>>>>
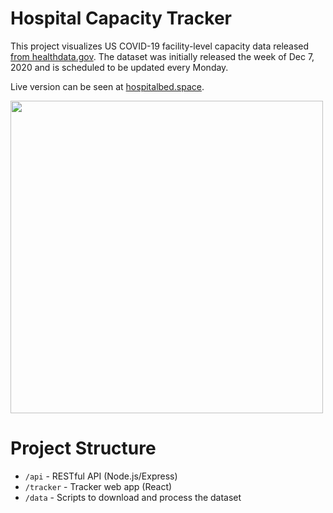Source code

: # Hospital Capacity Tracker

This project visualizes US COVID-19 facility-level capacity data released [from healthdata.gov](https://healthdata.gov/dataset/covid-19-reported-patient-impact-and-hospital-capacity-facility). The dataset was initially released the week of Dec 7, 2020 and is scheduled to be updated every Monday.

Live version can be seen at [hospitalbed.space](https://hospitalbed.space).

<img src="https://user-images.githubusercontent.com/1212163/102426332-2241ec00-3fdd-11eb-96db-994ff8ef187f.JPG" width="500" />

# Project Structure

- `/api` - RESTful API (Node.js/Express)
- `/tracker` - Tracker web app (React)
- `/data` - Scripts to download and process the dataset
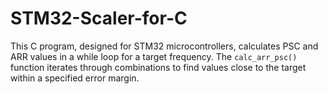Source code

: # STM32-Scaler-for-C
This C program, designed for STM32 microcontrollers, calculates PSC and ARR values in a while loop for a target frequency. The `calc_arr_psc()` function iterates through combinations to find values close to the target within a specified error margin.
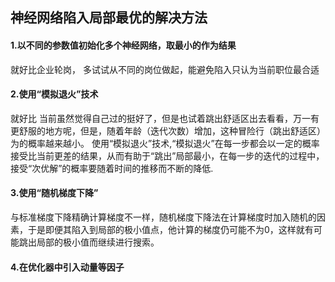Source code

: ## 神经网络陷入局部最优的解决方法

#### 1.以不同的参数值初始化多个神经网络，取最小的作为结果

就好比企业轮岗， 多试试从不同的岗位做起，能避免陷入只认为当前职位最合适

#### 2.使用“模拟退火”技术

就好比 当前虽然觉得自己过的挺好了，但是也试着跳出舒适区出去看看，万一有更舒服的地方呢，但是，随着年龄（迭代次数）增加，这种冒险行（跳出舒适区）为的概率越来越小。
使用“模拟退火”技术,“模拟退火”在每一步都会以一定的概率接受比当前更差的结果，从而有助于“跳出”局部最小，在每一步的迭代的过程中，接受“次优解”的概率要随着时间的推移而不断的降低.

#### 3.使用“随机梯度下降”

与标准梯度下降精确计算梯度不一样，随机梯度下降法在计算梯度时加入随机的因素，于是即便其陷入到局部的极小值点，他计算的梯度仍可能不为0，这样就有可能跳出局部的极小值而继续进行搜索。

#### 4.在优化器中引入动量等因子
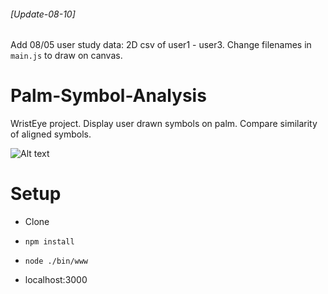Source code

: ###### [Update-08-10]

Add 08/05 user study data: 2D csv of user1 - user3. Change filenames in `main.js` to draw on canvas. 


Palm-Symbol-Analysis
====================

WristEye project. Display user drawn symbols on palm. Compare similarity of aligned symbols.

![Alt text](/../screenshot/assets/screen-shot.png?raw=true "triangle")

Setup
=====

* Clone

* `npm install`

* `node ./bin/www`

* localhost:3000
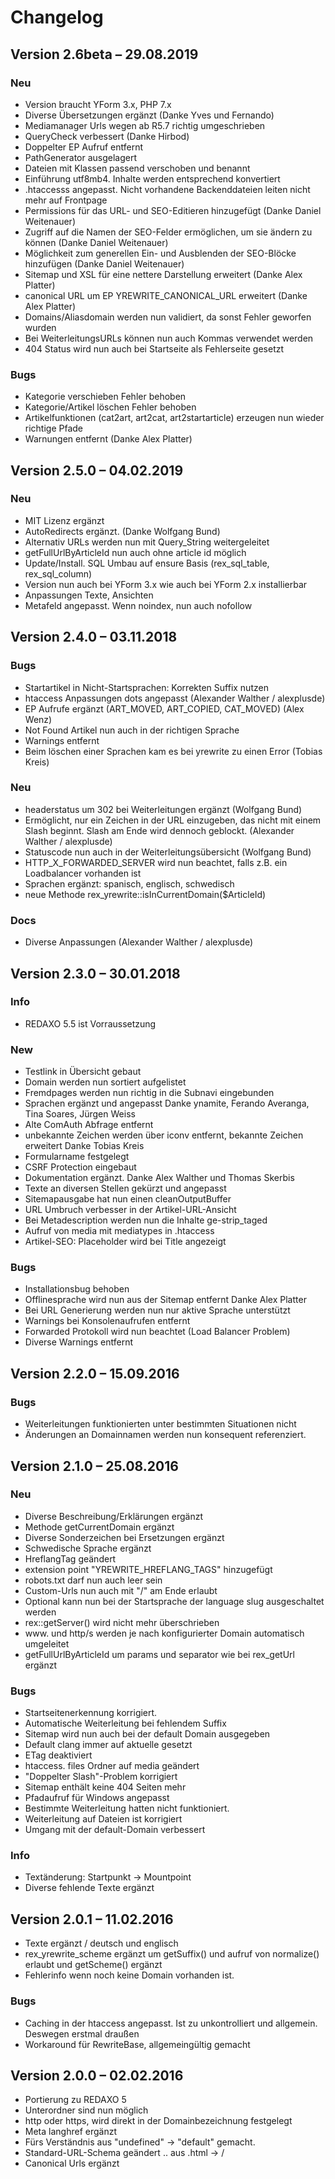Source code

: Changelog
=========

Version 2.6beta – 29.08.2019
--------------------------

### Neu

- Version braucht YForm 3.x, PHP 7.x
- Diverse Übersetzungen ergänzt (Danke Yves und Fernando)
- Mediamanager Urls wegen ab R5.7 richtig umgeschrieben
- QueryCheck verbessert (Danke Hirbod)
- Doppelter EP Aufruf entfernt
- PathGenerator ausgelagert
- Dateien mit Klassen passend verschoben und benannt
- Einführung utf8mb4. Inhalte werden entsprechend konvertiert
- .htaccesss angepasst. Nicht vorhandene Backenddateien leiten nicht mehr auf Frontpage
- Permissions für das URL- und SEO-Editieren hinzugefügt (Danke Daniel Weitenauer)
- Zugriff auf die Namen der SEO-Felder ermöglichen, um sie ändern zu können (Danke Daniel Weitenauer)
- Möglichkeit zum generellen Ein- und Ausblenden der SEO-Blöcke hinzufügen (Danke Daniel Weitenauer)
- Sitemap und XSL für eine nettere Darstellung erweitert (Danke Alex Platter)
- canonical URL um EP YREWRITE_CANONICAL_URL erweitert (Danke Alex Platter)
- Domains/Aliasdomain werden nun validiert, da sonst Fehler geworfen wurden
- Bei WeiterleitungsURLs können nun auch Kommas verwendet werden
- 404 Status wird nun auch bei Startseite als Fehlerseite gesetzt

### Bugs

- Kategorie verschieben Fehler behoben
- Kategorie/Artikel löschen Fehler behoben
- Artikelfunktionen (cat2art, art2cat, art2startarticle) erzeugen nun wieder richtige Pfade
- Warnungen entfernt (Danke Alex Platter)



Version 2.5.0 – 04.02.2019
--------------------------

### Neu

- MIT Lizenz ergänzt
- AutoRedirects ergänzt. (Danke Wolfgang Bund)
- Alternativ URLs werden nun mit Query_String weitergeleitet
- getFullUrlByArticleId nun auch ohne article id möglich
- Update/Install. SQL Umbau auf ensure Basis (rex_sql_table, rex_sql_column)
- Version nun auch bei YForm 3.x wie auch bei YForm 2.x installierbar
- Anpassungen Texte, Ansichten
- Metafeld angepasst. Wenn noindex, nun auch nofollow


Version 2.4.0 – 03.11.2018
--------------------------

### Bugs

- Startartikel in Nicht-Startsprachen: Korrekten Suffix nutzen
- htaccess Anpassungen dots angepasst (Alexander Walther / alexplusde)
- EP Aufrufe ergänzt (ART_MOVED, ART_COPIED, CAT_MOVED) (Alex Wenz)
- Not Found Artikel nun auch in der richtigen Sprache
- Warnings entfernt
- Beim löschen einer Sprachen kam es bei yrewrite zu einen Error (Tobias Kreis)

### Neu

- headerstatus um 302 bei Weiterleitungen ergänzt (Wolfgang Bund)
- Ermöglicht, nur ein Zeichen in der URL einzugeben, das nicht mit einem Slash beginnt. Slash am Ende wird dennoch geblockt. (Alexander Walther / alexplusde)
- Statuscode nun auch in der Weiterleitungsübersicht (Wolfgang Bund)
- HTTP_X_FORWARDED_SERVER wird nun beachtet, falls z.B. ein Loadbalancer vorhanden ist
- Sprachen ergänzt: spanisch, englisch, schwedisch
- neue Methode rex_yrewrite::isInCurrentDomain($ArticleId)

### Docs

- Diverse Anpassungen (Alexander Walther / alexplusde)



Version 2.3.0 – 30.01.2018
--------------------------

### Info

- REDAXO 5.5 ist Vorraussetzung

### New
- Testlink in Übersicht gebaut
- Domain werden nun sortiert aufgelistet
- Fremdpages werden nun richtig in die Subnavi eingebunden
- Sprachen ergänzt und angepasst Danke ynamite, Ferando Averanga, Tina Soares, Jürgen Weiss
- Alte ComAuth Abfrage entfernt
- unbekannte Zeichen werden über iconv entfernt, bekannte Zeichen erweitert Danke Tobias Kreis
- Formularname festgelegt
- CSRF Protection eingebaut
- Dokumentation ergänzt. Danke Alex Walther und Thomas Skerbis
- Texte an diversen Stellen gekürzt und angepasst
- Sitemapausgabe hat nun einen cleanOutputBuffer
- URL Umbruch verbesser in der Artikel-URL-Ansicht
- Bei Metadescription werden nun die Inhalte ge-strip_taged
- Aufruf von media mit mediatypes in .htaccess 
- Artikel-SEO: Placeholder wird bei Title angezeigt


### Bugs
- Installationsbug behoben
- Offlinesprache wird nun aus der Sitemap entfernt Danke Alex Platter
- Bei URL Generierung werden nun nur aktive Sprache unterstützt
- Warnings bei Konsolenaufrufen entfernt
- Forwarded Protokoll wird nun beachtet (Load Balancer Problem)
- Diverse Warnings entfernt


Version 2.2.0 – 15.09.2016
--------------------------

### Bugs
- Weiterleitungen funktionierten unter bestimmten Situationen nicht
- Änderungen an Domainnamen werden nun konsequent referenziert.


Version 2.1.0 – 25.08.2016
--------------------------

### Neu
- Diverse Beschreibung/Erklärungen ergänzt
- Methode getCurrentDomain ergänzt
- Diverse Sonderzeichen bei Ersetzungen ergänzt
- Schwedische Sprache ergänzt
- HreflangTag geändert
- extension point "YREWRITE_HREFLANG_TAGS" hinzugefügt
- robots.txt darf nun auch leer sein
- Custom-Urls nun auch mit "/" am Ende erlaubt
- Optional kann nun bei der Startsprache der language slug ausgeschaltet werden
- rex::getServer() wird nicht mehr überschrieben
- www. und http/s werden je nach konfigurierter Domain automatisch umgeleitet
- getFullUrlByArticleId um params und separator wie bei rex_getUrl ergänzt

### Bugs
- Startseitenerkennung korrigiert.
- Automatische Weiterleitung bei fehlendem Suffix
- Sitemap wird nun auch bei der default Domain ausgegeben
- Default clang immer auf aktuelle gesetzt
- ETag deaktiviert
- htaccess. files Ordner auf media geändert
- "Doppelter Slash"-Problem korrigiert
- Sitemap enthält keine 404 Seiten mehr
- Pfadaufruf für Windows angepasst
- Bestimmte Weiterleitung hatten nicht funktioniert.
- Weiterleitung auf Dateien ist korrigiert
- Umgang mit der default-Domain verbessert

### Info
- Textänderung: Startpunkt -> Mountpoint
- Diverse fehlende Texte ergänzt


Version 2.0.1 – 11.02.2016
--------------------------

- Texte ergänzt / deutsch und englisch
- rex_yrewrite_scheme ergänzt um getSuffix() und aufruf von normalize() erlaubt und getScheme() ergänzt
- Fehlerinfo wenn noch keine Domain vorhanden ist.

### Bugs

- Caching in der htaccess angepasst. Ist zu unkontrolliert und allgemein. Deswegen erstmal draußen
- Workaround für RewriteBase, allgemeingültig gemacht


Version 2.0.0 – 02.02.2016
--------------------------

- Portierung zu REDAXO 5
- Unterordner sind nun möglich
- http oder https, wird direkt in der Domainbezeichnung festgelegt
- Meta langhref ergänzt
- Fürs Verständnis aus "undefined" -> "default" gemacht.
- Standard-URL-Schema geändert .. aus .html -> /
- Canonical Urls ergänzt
<<<<
> [WHAT YOU NEED TO DO] Skip the pictures, please, and transcribe only the lines from the beginning of the material through the one that contains "- Mediamanager Urls".

> [WRITTEN ANSWER]
Source code

: # Hospital Capacity Tracker

This project visualizes US COVID-19 facility-level capacity data released [from healthdata.gov](https://healthdata.gov/dataset/covid-19-reported-patient-impact-and-hospital-capacity-facility). The dataset was initially released the week of Dec 7, 2020 and is scheduled to be updated every Monday.

Live version can be seen at [hospitalbed.space](https://hospitalbed.space).

<img src="https://user-images.githubusercontent.com/1212163/102426332-2241ec00-3fdd-11eb-96db-994ff8ef187f.JPG" width="500" />

# Project Structure

- `/api` - RESTful API (Node.js/Express)
- `/tracker` - Tracker web app (React)
- `/data` - Scripts to download and process the dataset
Source code

: # STM32-Scaler-for-C
This C program, designed for STM32 microcontrollers, calculates PSC and ARR values in a while loop for a target frequency. The `calc_arr_psc()` function iterates through combinations to find values close to the target within a specified error margin.
Source code

: ## 神经网络陷入局部最优的解决方法

#### 1.以不同的参数值初始化多个神经网络，取最小的作为结果

就好比企业轮岗， 多试试从不同的岗位做起，能避免陷入只认为当前职位最合适

#### 2.使用“模拟退火”技术

就好比 当前虽然觉得自己过的挺好了，但是也试着跳出舒适区出去看看，万一有更舒服的地方呢，但是，随着年龄（迭代次数）增加，这种冒险行（跳出舒适区）为的概率越来越小。
使用“模拟退火”技术,“模拟退火”在每一步都会以一定的概率接受比当前更差的结果，从而有助于“跳出”局部最小，在每一步的迭代的过程中，接受“次优解”的概率要随着时间的推移而不断的降低.

#### 3.使用“随机梯度下降”

与标准梯度下降精确计算梯度不一样，随机梯度下降法在计算梯度时加入随机的因素，于是即便其陷入到局部的极小值点，他计算的梯度仍可能不为0，这样就有可能跳出局部的极小值而继续进行搜索。

#### 4.在优化器中引入动量等因子
Source code

: ###### [Update-08-10]

Add 08/05 user study data: 2D csv of user1 - user3. Change filenames in `main.js` to draw on canvas. 


Palm-Symbol-Analysis
====================

WristEye project. Display user drawn symbols on palm. Compare similarity of aligned symbols.

![Alt text](/../screenshot/assets/screen-shot.png?raw=true "triangle")

Setup
=====

* Clone

* `npm install`

* `node ./bin/www`

* localhost:3000
Source code

: Changelog
=========

Version 2.6beta – 29.08.2019
--------------------------

### Neu

- Version braucht YForm 3.x, PHP 7.x
- Diverse Übersetzungen ergänzt (Danke Yves und Fernando)
- Mediamanager Urls wegen ab R5.7 richtig umgeschrieben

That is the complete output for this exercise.